■ **TASK DETAILS**: Wherever the string "tabular" appears in the entries below, return the line that holds it.
======== INPUT MATERIAL ========
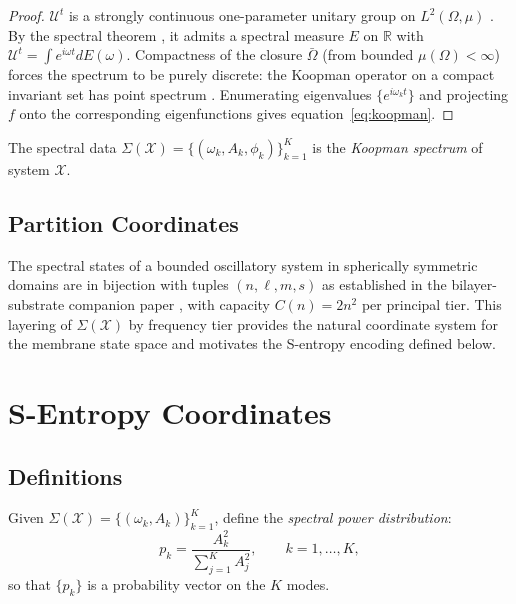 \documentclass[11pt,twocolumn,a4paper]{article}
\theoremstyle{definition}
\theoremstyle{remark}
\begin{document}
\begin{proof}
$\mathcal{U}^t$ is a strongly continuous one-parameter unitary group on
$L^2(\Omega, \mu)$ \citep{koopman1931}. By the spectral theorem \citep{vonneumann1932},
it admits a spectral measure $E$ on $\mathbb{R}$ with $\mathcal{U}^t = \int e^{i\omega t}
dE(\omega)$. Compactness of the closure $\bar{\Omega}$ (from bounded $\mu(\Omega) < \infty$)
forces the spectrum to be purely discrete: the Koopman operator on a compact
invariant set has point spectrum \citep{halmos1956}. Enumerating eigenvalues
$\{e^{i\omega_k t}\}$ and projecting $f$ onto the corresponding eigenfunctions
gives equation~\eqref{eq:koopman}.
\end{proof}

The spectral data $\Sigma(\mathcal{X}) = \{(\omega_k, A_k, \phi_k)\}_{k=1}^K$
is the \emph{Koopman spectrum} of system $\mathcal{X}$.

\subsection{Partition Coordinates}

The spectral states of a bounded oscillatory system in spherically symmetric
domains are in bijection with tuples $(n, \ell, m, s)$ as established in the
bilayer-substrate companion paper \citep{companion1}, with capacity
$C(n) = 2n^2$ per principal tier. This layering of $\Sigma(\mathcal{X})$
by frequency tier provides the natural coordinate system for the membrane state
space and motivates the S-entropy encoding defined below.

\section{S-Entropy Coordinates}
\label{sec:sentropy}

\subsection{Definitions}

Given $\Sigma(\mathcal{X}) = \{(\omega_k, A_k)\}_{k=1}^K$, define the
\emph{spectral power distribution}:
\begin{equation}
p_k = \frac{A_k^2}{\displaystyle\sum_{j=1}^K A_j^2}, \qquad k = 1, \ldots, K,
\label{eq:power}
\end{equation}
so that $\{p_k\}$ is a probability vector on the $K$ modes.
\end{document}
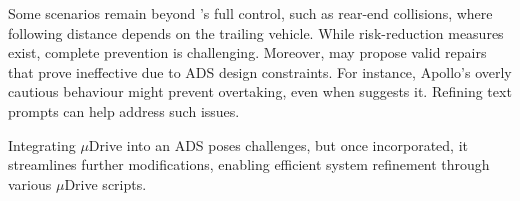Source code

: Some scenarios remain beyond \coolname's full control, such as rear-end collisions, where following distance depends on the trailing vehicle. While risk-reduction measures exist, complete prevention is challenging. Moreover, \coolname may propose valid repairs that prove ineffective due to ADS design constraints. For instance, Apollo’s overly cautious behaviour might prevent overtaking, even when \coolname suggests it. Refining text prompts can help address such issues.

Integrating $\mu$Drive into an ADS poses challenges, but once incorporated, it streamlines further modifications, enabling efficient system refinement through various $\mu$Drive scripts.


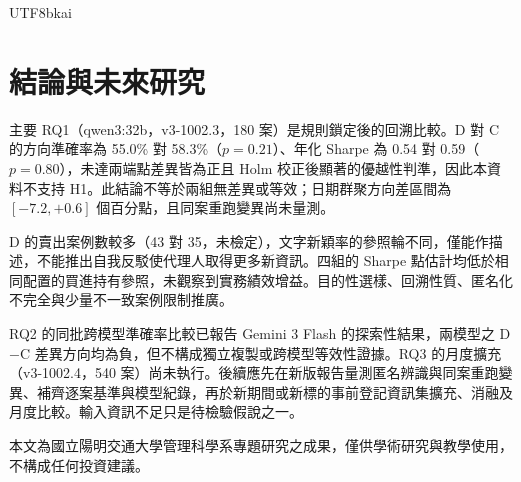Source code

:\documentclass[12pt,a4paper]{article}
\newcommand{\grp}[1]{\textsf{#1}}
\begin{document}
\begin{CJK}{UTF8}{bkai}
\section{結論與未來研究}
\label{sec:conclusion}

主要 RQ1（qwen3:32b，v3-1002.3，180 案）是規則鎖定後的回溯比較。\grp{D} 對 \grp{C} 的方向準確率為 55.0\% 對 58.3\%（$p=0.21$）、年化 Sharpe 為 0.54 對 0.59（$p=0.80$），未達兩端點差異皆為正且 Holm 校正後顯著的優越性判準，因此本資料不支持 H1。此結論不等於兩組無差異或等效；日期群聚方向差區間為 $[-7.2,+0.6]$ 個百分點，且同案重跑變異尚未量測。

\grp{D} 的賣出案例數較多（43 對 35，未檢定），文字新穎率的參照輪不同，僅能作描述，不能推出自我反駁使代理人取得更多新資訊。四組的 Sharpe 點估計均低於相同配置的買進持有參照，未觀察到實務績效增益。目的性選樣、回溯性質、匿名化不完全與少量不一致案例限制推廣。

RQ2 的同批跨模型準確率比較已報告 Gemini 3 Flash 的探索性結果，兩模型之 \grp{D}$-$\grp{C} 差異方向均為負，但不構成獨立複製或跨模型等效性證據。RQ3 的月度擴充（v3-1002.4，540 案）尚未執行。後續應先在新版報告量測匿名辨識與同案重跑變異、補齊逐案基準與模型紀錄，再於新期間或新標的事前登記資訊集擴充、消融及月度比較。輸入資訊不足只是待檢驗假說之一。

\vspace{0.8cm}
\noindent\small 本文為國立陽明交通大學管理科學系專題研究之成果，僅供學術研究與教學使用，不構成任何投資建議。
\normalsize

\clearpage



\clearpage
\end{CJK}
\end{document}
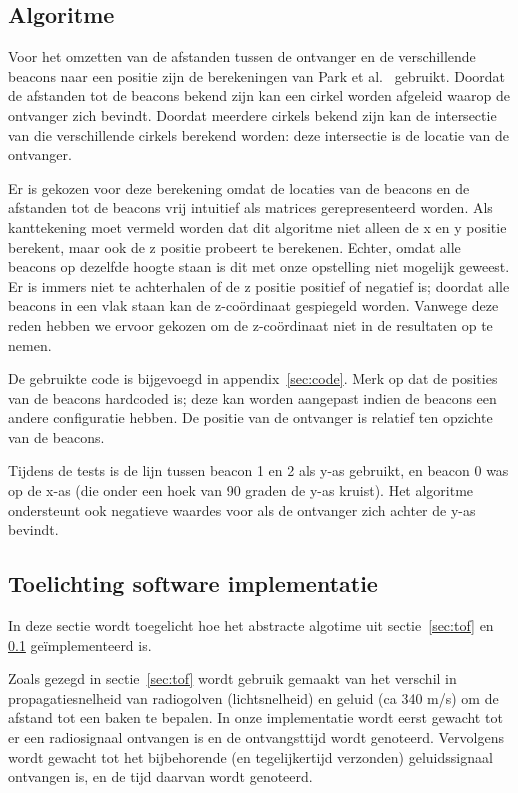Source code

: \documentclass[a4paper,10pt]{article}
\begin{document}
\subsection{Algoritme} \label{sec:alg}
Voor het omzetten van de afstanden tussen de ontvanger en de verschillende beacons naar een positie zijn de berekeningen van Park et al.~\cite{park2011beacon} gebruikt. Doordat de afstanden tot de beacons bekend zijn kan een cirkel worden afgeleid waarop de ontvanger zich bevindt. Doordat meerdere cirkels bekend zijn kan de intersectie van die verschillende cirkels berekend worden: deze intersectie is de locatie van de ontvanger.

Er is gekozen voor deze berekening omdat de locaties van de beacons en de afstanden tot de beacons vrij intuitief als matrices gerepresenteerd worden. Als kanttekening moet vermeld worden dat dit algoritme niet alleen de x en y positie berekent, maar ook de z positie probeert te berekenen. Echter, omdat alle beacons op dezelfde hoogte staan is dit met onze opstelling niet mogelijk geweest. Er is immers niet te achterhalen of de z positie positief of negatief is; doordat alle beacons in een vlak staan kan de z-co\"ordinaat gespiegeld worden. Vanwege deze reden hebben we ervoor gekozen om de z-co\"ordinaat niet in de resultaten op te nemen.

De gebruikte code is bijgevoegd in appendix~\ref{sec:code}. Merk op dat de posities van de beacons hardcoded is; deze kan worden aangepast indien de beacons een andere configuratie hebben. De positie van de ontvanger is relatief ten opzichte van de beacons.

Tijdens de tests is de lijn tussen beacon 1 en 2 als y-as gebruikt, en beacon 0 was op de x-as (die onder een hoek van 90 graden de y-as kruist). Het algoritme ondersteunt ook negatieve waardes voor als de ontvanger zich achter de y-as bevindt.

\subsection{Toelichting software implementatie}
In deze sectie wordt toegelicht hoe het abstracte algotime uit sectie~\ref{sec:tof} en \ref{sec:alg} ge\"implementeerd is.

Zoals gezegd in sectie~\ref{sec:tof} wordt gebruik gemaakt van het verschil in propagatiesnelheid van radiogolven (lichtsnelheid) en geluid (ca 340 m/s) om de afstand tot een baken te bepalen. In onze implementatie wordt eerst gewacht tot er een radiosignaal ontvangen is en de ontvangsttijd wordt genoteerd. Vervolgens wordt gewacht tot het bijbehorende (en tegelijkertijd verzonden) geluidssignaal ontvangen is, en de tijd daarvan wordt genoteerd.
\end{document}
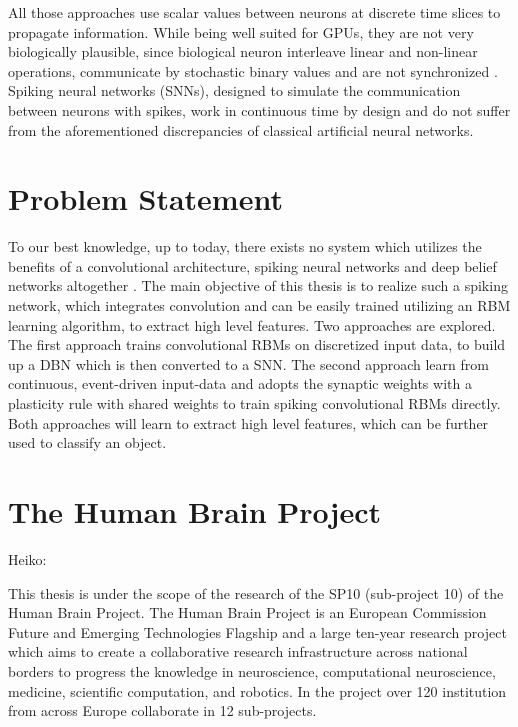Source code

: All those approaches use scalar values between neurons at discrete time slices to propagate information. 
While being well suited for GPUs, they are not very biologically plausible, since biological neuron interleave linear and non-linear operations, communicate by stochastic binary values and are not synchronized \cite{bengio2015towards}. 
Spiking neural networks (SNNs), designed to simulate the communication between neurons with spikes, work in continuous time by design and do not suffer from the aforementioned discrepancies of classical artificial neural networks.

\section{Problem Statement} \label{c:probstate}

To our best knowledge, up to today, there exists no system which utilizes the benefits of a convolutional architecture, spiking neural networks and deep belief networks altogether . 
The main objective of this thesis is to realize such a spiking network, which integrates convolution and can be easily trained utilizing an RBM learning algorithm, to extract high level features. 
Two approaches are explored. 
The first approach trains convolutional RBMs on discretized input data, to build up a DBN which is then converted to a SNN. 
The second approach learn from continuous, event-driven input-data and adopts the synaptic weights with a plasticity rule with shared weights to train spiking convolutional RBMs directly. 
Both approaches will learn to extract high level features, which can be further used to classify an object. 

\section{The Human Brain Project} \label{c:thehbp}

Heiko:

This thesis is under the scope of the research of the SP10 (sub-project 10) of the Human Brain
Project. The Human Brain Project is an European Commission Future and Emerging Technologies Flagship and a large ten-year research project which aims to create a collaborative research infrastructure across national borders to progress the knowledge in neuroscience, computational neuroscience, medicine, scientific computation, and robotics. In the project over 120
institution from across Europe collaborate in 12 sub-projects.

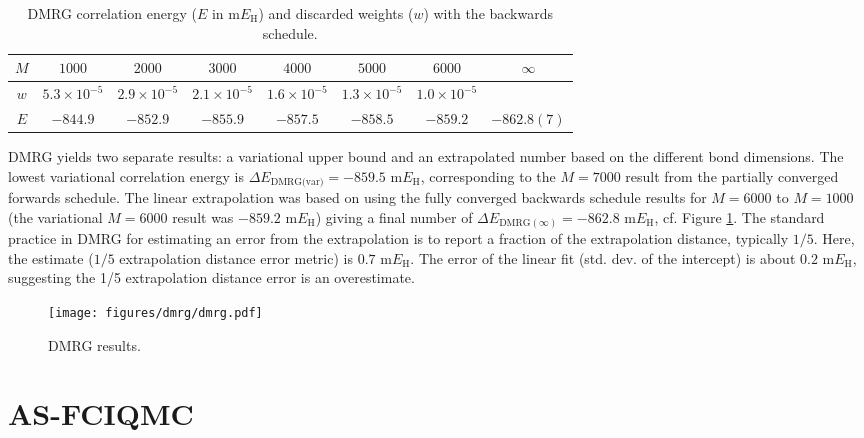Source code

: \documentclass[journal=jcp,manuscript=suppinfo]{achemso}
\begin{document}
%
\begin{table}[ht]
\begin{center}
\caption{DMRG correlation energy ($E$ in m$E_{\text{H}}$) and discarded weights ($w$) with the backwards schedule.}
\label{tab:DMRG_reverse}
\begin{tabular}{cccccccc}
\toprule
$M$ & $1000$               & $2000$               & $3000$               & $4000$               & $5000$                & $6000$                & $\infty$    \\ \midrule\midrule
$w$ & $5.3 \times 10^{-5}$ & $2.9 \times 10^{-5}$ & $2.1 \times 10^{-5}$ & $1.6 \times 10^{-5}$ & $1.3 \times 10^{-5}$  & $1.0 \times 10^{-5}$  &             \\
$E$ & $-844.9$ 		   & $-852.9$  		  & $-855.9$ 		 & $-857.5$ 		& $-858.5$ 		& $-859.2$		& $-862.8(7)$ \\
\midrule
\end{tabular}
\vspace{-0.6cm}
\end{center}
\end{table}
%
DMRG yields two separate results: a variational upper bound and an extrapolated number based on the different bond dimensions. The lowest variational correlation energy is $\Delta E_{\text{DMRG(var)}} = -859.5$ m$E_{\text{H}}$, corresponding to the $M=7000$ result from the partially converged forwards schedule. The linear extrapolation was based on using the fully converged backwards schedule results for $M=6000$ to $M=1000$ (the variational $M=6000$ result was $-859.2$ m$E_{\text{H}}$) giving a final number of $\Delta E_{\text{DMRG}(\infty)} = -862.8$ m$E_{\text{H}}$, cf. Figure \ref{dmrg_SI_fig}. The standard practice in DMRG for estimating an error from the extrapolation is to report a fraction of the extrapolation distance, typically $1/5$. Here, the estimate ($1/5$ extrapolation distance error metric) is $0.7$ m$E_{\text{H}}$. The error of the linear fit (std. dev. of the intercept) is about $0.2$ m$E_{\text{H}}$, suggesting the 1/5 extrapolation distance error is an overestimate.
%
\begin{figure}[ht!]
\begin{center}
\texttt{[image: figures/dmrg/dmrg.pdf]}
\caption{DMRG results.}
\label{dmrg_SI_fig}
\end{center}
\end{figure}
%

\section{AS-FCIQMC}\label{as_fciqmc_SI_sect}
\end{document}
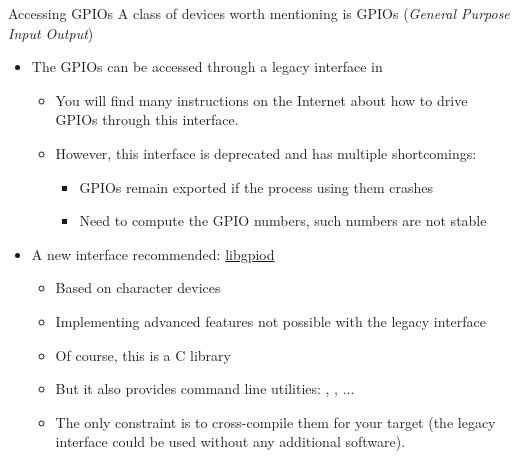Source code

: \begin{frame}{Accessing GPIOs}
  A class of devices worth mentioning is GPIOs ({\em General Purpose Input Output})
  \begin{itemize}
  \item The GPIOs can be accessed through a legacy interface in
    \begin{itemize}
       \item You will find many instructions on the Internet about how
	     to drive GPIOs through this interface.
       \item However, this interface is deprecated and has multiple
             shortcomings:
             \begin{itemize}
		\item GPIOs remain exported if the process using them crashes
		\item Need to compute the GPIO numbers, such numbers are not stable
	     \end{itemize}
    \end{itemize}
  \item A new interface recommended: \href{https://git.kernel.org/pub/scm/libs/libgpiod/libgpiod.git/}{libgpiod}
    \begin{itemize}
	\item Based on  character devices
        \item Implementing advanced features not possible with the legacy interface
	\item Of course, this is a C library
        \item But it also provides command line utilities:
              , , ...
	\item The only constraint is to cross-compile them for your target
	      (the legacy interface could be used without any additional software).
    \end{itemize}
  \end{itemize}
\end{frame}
========
■ **TASK ANSWER**:
\begin{tabular}{cccccccc}
\end{tabular}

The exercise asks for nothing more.